Having spent most of his youth in Missouri, Walt Disney grew up not just in the Midwest, but in the Border South. Whereas Walter Knott, despite his family’s Tennessee and Virginia heritage, could ignore his family’s history in the American South, Walt Disney could not, though it is often overlooked and made irrelevant. In representing America through Disneyland, Walt Disney could not ignore the prevalence and importance of the South. Much of his theme park was constructed from imagination, yet much of the railing and cresting “seen in Frontierland and Main Street come from old plantations in Nashville and Memphis, Tennessee.” Just as Knott imported buildings from around the nation to authenticate his representation of the West, Disney imported architecture and features to bolster his mythologies of the South. In his representation, slavery did not exist despite the existence of plantations. If slavery was acknowledged, it was in a kind and gentle way, as depicted in his 1946 film The Song of the South, where Uncle Remus regales children with his timeless stories. First represented in a Dixie-themed section of Frontierland and later a distinct New Orleans Square-themed area, Disney’s South evoked a sense of warmth, home, nostalgia, and security.
Facing national protest and fights for equality centered in the real landscape of the South, Walt Disney memorialized the old order in his family fun park, reluctantly moving forward when pressured. In April of 1963, Reverend Martin Luther King and about fifty other civil rights activists had been arrested after leading a Good Friday demonstration in the city of Birmingham. King and his allies had hoped to bring attention to the realities of one of the most segregated cities in America, but King was subsequently arrested and thrown into solitary confinement. While there, an ally smuggled him a paper that contained a letter written by eight local Christian and Jewish leaders condemning King and his allies as demagogues and agitators. In response, using the newspaper to take his notes, King penned a missive that not only responded to the charges but evolved into a criticism of the nation’s leaders and citizens who refused to see the necessity for change. His letter condemned the extremists, like the Ku Klux Klan, and the moderates, those who said that activists were asking for too much too soon. But King also turned his eyes to amusement parks and sites of leisure as guilty for enacting segregation, impacting black children who must learn they are unequal. He wrote:
Perhaps it is easy for those who have never felt the stinging darts of segregation to say, "Wait." But when you have seen vicious mobs lynch your mothers and fathers at will and drown your sisters and brothers at whim; when you have seen hate filled policemen curse, kick and even kill your black brothers and sisters; when you see the vast majority of your twenty million Negro brothers smothering in an airtight cage of poverty in the midst of an affluent society; when you suddenly find your tongue twisted and your speech stammering as you seek to explain to your six year old daughter why she can't go to the public amusement park that has just been advertised on television, and see tears welling up in her eyes when she is told that Funtown is closed to colored children, and see ominous clouds of inferiority beginning to form in her little mental sky.

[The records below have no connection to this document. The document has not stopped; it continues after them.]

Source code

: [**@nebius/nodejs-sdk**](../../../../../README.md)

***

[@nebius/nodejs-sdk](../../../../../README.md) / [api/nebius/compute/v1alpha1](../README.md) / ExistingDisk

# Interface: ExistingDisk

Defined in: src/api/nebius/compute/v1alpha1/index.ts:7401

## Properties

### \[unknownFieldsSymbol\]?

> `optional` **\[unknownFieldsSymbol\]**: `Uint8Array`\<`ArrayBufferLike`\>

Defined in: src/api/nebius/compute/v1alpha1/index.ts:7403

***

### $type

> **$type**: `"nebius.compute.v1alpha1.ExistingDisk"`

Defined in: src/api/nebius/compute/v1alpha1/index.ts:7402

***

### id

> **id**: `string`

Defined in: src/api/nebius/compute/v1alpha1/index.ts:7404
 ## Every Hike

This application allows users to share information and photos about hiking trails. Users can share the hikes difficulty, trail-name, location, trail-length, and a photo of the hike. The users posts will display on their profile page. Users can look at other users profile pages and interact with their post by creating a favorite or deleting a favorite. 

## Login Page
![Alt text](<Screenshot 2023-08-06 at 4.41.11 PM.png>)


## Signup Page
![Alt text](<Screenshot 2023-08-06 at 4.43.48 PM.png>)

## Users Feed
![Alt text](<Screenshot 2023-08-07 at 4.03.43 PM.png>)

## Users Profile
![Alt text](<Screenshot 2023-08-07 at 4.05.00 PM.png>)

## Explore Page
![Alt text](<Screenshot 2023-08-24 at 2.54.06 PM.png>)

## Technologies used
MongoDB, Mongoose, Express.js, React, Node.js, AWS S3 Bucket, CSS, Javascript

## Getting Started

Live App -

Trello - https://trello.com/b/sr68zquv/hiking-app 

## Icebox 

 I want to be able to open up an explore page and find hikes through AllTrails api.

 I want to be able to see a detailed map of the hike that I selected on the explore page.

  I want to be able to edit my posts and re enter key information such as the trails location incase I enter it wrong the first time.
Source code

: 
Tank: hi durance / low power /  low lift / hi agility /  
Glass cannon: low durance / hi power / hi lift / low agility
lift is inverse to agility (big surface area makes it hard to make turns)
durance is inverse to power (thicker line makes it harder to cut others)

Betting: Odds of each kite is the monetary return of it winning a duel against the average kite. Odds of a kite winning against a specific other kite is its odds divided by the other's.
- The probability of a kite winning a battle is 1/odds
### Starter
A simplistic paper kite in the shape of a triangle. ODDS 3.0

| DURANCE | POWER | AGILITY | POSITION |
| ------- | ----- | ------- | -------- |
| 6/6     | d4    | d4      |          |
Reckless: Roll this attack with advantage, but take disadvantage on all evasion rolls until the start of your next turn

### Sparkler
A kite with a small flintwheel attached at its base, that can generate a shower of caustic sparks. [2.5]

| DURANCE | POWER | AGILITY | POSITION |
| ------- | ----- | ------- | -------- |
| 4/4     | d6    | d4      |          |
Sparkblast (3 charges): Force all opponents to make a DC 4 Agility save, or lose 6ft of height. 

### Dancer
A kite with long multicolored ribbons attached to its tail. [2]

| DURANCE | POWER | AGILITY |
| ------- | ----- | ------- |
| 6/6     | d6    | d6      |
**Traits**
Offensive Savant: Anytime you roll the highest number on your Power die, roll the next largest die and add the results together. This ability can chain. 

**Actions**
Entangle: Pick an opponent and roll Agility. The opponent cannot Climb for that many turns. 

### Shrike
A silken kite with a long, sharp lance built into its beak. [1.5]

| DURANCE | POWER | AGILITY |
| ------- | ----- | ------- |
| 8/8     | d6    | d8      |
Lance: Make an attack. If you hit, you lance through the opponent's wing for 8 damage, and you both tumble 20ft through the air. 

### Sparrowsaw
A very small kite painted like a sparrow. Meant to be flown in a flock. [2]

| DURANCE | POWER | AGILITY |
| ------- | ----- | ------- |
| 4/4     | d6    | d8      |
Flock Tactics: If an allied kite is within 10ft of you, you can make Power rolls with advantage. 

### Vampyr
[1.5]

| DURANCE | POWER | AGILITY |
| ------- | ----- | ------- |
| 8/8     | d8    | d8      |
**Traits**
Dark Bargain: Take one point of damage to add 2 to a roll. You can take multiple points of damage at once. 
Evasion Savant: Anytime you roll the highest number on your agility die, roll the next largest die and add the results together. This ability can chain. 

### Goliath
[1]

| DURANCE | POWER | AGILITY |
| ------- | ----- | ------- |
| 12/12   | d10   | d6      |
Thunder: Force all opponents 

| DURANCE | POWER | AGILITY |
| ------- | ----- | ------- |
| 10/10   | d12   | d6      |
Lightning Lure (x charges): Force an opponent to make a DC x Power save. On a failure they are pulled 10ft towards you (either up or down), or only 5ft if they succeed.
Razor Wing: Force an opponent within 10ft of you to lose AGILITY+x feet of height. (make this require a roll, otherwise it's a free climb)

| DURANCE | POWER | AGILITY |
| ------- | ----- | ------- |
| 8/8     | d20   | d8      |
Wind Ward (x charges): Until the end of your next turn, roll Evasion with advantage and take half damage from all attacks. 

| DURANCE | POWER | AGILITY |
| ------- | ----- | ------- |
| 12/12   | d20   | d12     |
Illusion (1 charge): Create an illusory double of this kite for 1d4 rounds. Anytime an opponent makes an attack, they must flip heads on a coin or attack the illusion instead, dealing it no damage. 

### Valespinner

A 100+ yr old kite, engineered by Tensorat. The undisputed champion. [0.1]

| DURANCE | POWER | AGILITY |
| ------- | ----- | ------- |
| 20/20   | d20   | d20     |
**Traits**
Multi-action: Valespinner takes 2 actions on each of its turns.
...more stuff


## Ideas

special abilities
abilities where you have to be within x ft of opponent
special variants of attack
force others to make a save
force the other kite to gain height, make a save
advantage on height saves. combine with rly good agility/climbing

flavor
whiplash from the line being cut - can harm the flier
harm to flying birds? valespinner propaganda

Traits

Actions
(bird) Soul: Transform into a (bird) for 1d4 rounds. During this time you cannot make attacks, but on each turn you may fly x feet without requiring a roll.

In one of King’s most important missives, the civil rights leader took a moment to pause and reflect on the effects of segregated leisure and recreation. For King, all his examples - of lynching, police brutality, poverty, and even theme parks - worked together to enforce a segregated and unequal existence for black Americans from childhood well into adulthood. As trivial as the concern might seem, King was not alone. Civil Rights leaders and grassroots activists targeted sites of leisure and recreation - from swimming pools to piers, to local fields and amusements parks - as sites of contested citizenship and equality. That same year, across the nation in the city of Anaheim, California, members of the Congress of Racial Equality (CORE) took their fight to the birthplace of the modern amusement theme park and prototype for all theme parks to follow, Walt Disney’s Disneyland in Orange County. As much as Walt Disney tried to keep out the world and memorialize his understanding of America, he could not fully stop change although he tried to stifle it.